Drug delivery: Blood stem cells could ferry the protein missing in Angelman syndrome into the brain.
© SPL/Science Source

Stem cells could deliver gene therapy for Angelman syndrome

Modified stem cells show promise for delivering gene-based therapies to individuals with Angelman syndrome.

By Jessica Wright
7 November 2018 | 3 min read

This article is more than five years old.

Neuroscience—and science in general—is constantly evolving, so older articles may contain information or theories that have been reevaluated since their original publication date.

Modified stem cells show promise for delivering gene-based therapies to individuals with Angelman syndrome.

Researchers presented the preliminary findings, based on two mouse studies, today at the 2018 Society for Neuroscience annual meeting in San Diego, California.

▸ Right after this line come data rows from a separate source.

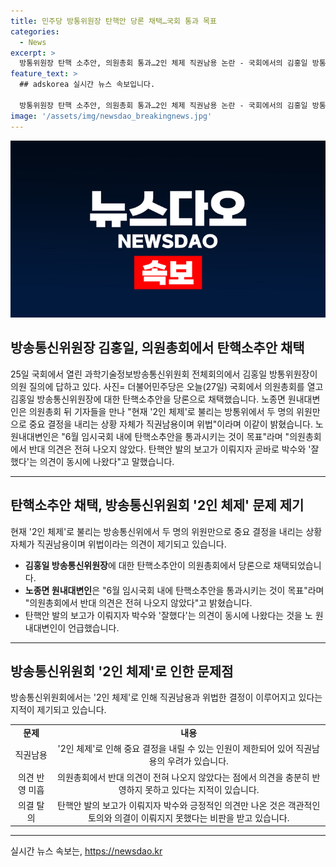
 ```yaml
---
title: 민주당 방통위원장 탄핵안 당론 채택…국회 통과 목표
categories:
  - News
excerpt: >
  방통위원장 탄핵 소추안, 의원총회 통과…2인 체제 직권남용 논란 - 국회에서의 김홍일 방통위원장에 대한 탄핵 소추안이 의원총회에서 통과되었습니다. 이에 노종면 원내대변인은 2인 체제로 중요 결정을 내리는 것은 직권남용과 위법이라고 밝혀, 6월 임시국회 내에 탄핵 소추안을 통과시키겠다고 목표를 밝혔습니다. 탄핵안 발의 과정에서는 반대 의견 없이 박수와 찬사가 동시에 나왔다고 합니다.
feature_text: >
  ## adskorea 실시간 뉴스 속보입니다.

  방통위원장 탄핵 소추안, 의원총회 통과…2인 체제 직권남용 논란 - 국회에서의 김홍일 방통위원장에 대한 탄핵 소추안이 의원총회에서 통과되었습니다. 이에 노종면 원내대변인은 2인 체제로 중요 결정을 내리는 것은 직권남용과 위법이라고 밝혀, 6월 임시국회 내에 탄핵 소추안을 통과시키겠다고 목표를 밝혔습니다. 탄핵안 발의 과정에서는 반대 의견 없이 박수와 찬사가 동시에 나왔다고 합니다.
image: '/assets/img/newsdao_breakingnews.jpg'
---
```


<p><img src="/assets/img/newsdao_breakingnews.jpg" alt="adskorea 속보" /></p>

<h2 data-ke-size="size26">방송통신위원장 김홍일, 의원총회에서 탄핵소추안 채택</h2>

<p data-ke-size="size16">25일 국회에서 열린 과학기술정보방송통신위원회 전체회의에서 김홍일 방통위원장이 의원 질의에 답하고 있다. 사진= 더불어민주당은 오늘(27일) 국회에서 의원총회를 열고 김홍일 방송통신위원장에 대한 탄핵소추안을 당론으로 채택했습니다. 노종면 원내대변인은 의원총회 뒤 기자들을 만나 "현재 '2인 체제'로 불리는 방통위에서 두 명의 위원만으로 중요 결정을 내리는 상황 자체가 직권남용이며 위법"이라며 이같이 밝혔습니다. 노 원내대변인은 "6월 임시국회 내에 탄핵소추안을 통과시키는 것이 목표"라며 "의원총회에서 반대 의견은 전혀 나오지 않았다. 탄핵안 발의 보고가 이뤄지자 곧바로 박수와 '잘했다'는 의견이 동시에 나왔다"고 말했습니다.</p>

<hr>

<h2 data-ke-size="size26">탄핵소추안 채택, 방송통신위원회 '2인 체제' 문제 제기</h2>

<p data-ke-size="size16">현재 '2인 체제'로 불리는 방송통신위에서 두 명의 위원만으로 중요 결정을 내리는 상황 자체가 직권남용이며 위법이라는 의견이 제기되고 있습니다.</p>

<ul>
  <li><b>김홍일 방송통신위원장</b>에 대한 탄핵소추안이 의원총회에서 당론으로 채택되었습니다.</li>
  <li><b>노종면 원내대변인</b>은 "6월 임시국회 내에 탄핵소추안을 통과시키는 것이 목표"라며 "의원총회에서 반대 의견은 전혀 나오지 않았다"고 밝혔습니다.</li>
  <li>탄핵안 발의 보고가 이뤄지자 박수와 '잘했다'는 의견이 동시에 나왔다는 것을 노 원내대변인이 언급했습니다.</li>
</ul>

<hr>

<h2 data-ke-size="size26">방송통신위원회 '2인 체제'로 인한 문제점</h2>

<p><p data-ke-size="size16">방송통신위원회에서는 '2인 체제'로 인해 직권남용과 위법한 결정이 이루어지고 있다는 지적이 제기되고 있습니다.<p></p>

<table width="624">
<tbody>
<tr>
<td style="text-align: center; height: 17px;"><b>문제</b></td>
<td style="text-align: center; height: 17px;"><b>내용</b></td>
</tr>
<tr>
<td style="text-align: center; height: 17px;">직권남용</td>
<td style="text-align: center; height: 17px;">'2인 체제'로 인해 중요 결정을 내릴 수 있는 인원이 제한되어 있어 직권남용의 우려가 있습니다.</td>
</tr>
<tr>
<td style="text-align: center; height: 17px;">의견 반영 미흡</td>
<td style="text-align: center; height: 17px;">의원총회에서 반대 의견이 전혀 나오지 않았다는 점에서 의견을 충분히 반영하지 못하고 있다는 지적이 있습니다.</td>
</tr>
<tr>
<td style="text-align: center; height: 17px;">의결 탈의</td>
<td style="text-align: center; height: 17px;">탄핵안 발의 보고가 이뤄지자 박수와 긍정적인 의견만 나온 것은 객관적인 토의와 의결이 이뤄지지 못했다는 비판을 받고 있습니다.</td>
</tr>
</tbody>
</table>

<hr>
실시간 뉴스 속보는, <a href="https://newsdao.kr" rel="dofollow">https://newsdao.kr</a>


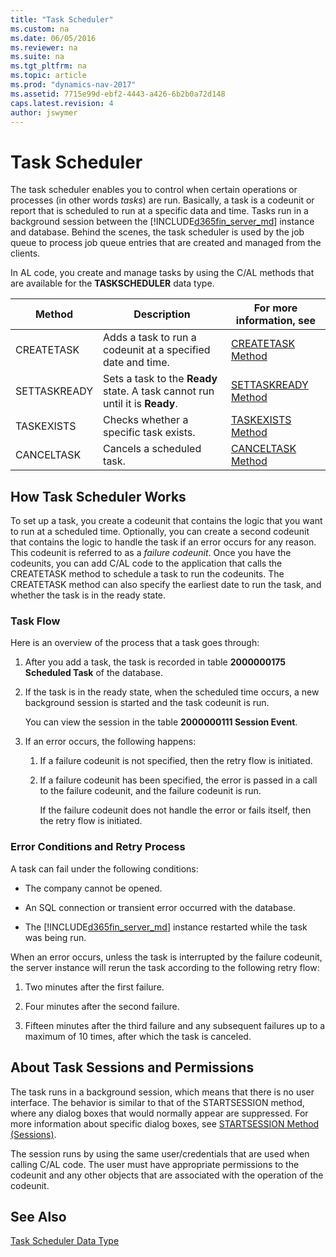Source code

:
 ```yaml
---
title: "Task Scheduler"
ms.custom: na
ms.date: 06/05/2016
ms.reviewer: na
ms.suite: na
ms.tgt_pltfrm: na
ms.topic: article
ms.prod: "dynamics-nav-2017"
ms.assetid: 7715e99d-ebf2-4443-a426-6b2b0a72d148
caps.latest.revision: 4
author: jswymer
---
```

# Task Scheduler
The task scheduler enables you to control when certain operations or processes \(in other words *tasks*\) are run. Basically, a task is a codeunit or report that is scheduled to run at a specific data and time. Tasks run in a background session between the [!INCLUDE[d365fin_server_md](includes/d365fin_server_md.md)] instance and database. Behind the scenes, the task scheduler is used by the job queue to process job queue entries that are created and managed from the clients.  

In AL code, you create and manage tasks by using the C/AL methods that are available for the **TASKSCHEDULER** data type.  

|Method|Description|For more information, see|  
|--------------|-----------------|-------------------------------|  
|CREATETASK|Adds a task to run a codeunit at a specified date and time.|[CREATETASK Method](methods/devenv-CREATETASK-Method.md)|  
|SETTASKREADY|Sets a task to the **Ready** state. A task cannot run until it is **Ready**.|[SETTASKREADY Method](methods/devenv-SETTASKREADY-Method.md)|  
|TASKEXISTS|Checks whether a specific task exists.|[TASKEXISTS Method](methods/devenv-TASKEXISTS-Method.md)|  
|CANCELTASK|Cancels a scheduled task.|[CANCELTASK Method](methods/devenv-CANCELTASK-Method.md)|  

## How Task Scheduler Works  
To set up a task, you create a codeunit that contains the logic that you want to run at a scheduled time. Optionally, you can create a second codeunit that contains the logic to handle the task if an error occurs for any reason. This codeunit is referred to as a *failure codeunit*. Once you have the codeunits, you can add C/AL code to the application that calls the CREATETASK method to schedule a task to run the codeunits. The CREATETASK method can also specify the earliest date to run the task, and whether the task is in the ready state.  

### Task Flow  
 Here is an overview of the process that a task goes through:  

1.  After you add a task, the task is recorded in table **2000000175 Scheduled Task** of the database.  

2.  If the task is in the ready state, when the scheduled time occurs, a new background session is started and the task codeunit is run.  

     You can view the session in the table **2000000111 Session Event**.  

3.  If an error occurs, the following happens:  

    1.  If a failure codeunit is not specified, then the retry flow is initiated.  

    2.  If a failure codeunit has been specified, the error is passed in a call to the failure codeunit, and the failure codeunit is run.  

         If the failure codeunit does not handle the error or fails itself, then the retry flow is initiated.  

### Error Conditions and Retry Process  
 A task can fail under the following conditions:  

-   The company cannot be opened.  

-   An SQL connection or transient error occurred with the database.  

-   The [!INCLUDE[d365fin_server_md](includes/d365fin_server_md.md)] instance restarted while the task was being run.  

<!--NAV You can view these errors in the event log of the computer that is running the [!INCLUDE[d365fin_server_md](includes/d365fin_server_md.md)] instance. For more information, see [Monitoring Microsoft Dynamics NAV Server Events in the Windows Event Log](Monitoring-Microsoft-Dynamics-NAV-Server-Events-in-the-Windows-Event-Log.md). --> 

When an error occurs, unless the task is interrupted by the failure codeunit, the server instance will rerun the task according to the following retry flow:  

1.  Two minutes after the first failure.  

2.  Four minutes after the second failure.  

3.  Fifteen minutes after the third failure and any subsequent failures up to a maximum of 10 times, after which the task is canceled.  

## About Task Sessions and Permissions  
 The task runs in a background session, which means that there is no user interface. The behavior is similar to that of the STARTSESSION method, where any dialog boxes that would normally appear are suppressed. For more information about specific dialog boxes, see [STARTSESSION Method \(Sessions\)](methods/devenv-STARTSESSION-Method-Sessions.md).  

 The session runs by using the same user/credentials that are used when calling C/AL code. The user must have appropriate permissions to the codeunit and any other objects that are associated with the operation of the codeunit.

## See Also
[Task Scheduler Data Type](datatypes/devenv-taskscheduler-data-type.md)  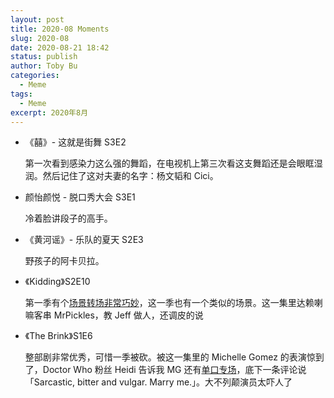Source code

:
 ```yaml
---
layout: post
title: 2020-08 Moments
slug: 2020-08
date: 2020-08-21 18:42
status: publish
author: Toby Bu
categories:
  - Meme
tags:
  - Meme
excerpt: 2020年8月
---
```


- 《囍》- 这就是街舞 S3E2

  第一次看到感染力这么强的舞蹈，在电视机上第三次看这支舞蹈还是会眼眶湿润。然后记住了这对夫妻的名字：杨文韬和 Cici。

- 颜怡颜悦 - 脱口秀大会 S3E1

  冷着脸讲段子的高手。

- 《黄河谣》- 乐队的夏天 S2E3

  野孩子的阿卡贝拉。

- 《Kidding》S2E10

  第一季有个[场景转场非常巧妙](https://www.youtube.com/watch?v=w_YeNw0N8aE)，这一季也有一个类似的场景。这一集里达赖喇嘛客串 MrPickles，教 Jeff 做人，还调皮的说

- 《The Brink》S1E6

  整部剧非常优秀，可惜一季被砍。被这一集里的 Michelle Gomez 的表演惊到了，Doctor Who 粉丝 Heidi 告诉我 MG 还有[单口专场](https://www.youtube.com/watch?v=O6YIEjDhjls)，底下一条评论说「Sarcastic, bitter and vulgar. Marry me.」。大不列颠演员太吓人了
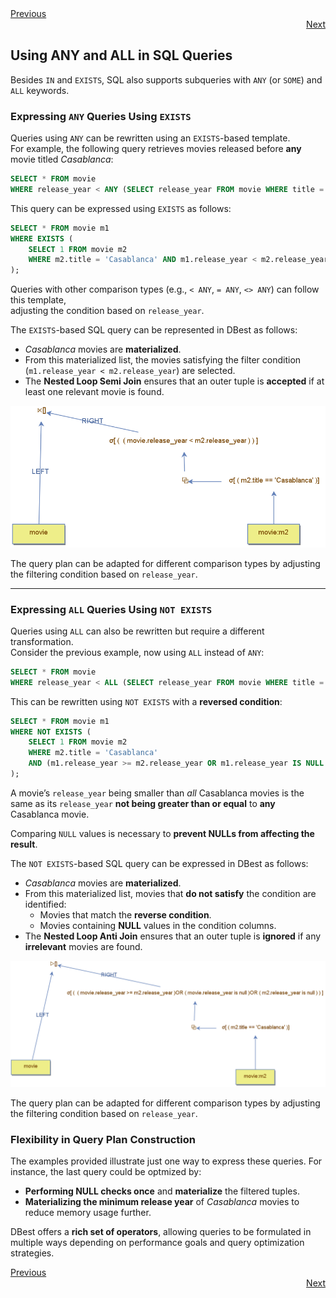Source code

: <div align="left">
    <a href="./18.1.2 - NOT-IN-vs-NOT-EXISTS.md">Previous</a>
</div>
<div align="right">
  <a href="./18.1.4 - subqueries-and-direct-comparisons.md">Next</a>
</div>

## Using ANY and ALL in SQL Queries  

Besides `IN` and `EXISTS`, SQL also supports subqueries with `ANY` (or `SOME`) and `ALL` keywords.  

### Expressing `ANY` Queries Using `EXISTS`  

Queries using `ANY` can be rewritten using an `EXISTS`-based template.  
For example, the following query retrieves movies released before **any** movie titled *Casablanca*:  

```sql
SELECT * FROM movie  
WHERE release_year < ANY (SELECT release_year FROM movie WHERE title = 'Casablanca');  
```

This query can be expressed using `EXISTS` as follows:  

```sql
SELECT * FROM movie m1  
WHERE EXISTS (  
    SELECT 1 FROM movie m2  
    WHERE m2.title = 'Casablanca' AND m1.release_year < m2.release_year  
);  
```

Queries with other comparison types (e.g., `< ANY`, `= ANY`, `<> ANY`) can follow this template,  
adjusting the condition based on `release_year`.  



The `EXISTS`-based SQL query can be represented in DBest as follows:  

- *Casablanca* movies are **materialized**.  
- From this materialized list, the movies satisfying the filter condition  (`m1.release_year < m2.release_year`) are selected.  
- The **Nested Loop Semi Join** ensures that an outer tuple is **accepted** if at least one relevant movie is found.  

<img src="assets/images/smaller than any.png" alt="Expressing an ANY-based query as an EXISTS-based query" width="700"/>


The query plan can be adapted for different comparison types by adjusting the filtering condition based on `release_year`.

---

### Expressing `ALL` Queries Using `NOT EXISTS`  

Queries using `ALL` can also be rewritten but require a different transformation.  
Consider the previous example, now using `ALL` instead of `ANY`:  

```sql
SELECT * FROM movie  
WHERE release_year < ALL (SELECT release_year FROM movie WHERE title = 'Casablanca');  
```

This can be rewritten using `NOT EXISTS` with a **reversed condition**:  

```sql
SELECT * FROM movie m1  
WHERE NOT EXISTS (  
    SELECT 1 FROM movie m2  
    WHERE m2.title = 'Casablanca'  
    AND (m1.release_year >= m2.release_year OR m1.release_year IS NULL OR m2.release_year IS NULL)  
);  
```

A movie’s `release_year` being smaller than *all* Casablanca movies is the same as its `release_year` **not being greater than or equal** to **any** Casablanca movie.  

Comparing `NULL` values is necessary to **prevent NULLs from affecting the result**.  


The `NOT EXISTS`-based SQL query can be expressed in DBest as follows:  

- *Casablanca* movies are **materialized**.  
- From this materialized list, movies that **do not satisfy** the condition are identified:  
  - Movies that match the **reverse condition**.  
  - Movies containing **NULL** values in the condition columns.  
- The **Nested Loop Anti Join** ensures that an outer tuple is **ignored**  if any **irrelevant** movies are found.  


<img src="assets/images/smaller than all.png" alt="Expressing an ALL-based query as an EXISTS-based query" width="800"/>

The query plan can be adapted for different comparison types by adjusting the filtering condition based on `release_year`.


### Flexibility in Query Plan Construction  

The examples provided illustrate just one way to express these queries.  For instance, the last query could be optmized by:

- **Performing NULL checks once** and **materialize** the filtered tuples.  
- **Materializing the minimum release year** of *Casablanca* movies to reduce memory usage further.  


DBest offers a **rich set of operators**, allowing queries to be formulated in multiple ways depending on performance goals and query optimization strategies.  


<div align="left">
    <a href="./18.1.2 - NOT-IN-vs-NOT-EXISTS.md">Previous</a>
</div>
<div align="right">
  <a href="./18.1.4 - subqueries-and-direct-comparisons.md">Next</a>
</div>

Angelman syndrome is a genetic condition characterized by intellectual disability and motor problems. People with the syndrome have a mutation on the copy of the UBE3A gene they inherited from their mother; the gene’s paternal copy is unaffected, but silent. Many research projects on treating Angelman aim to unsilence this copy.

In a 2016 study, researchers identified a protein that can block expression of the genetic fragment responsible for silencing paternal UBE3A. This protein crosses the blood-brain barrier and boosts UBE3A expression when injected under the skin of an Angelman mouse model1.

It wouldn’t be feasible to treat people with this method, however: They would need frequent infusions, or pills, containing large amounts of the purified protein, which can be prohibitively expensive.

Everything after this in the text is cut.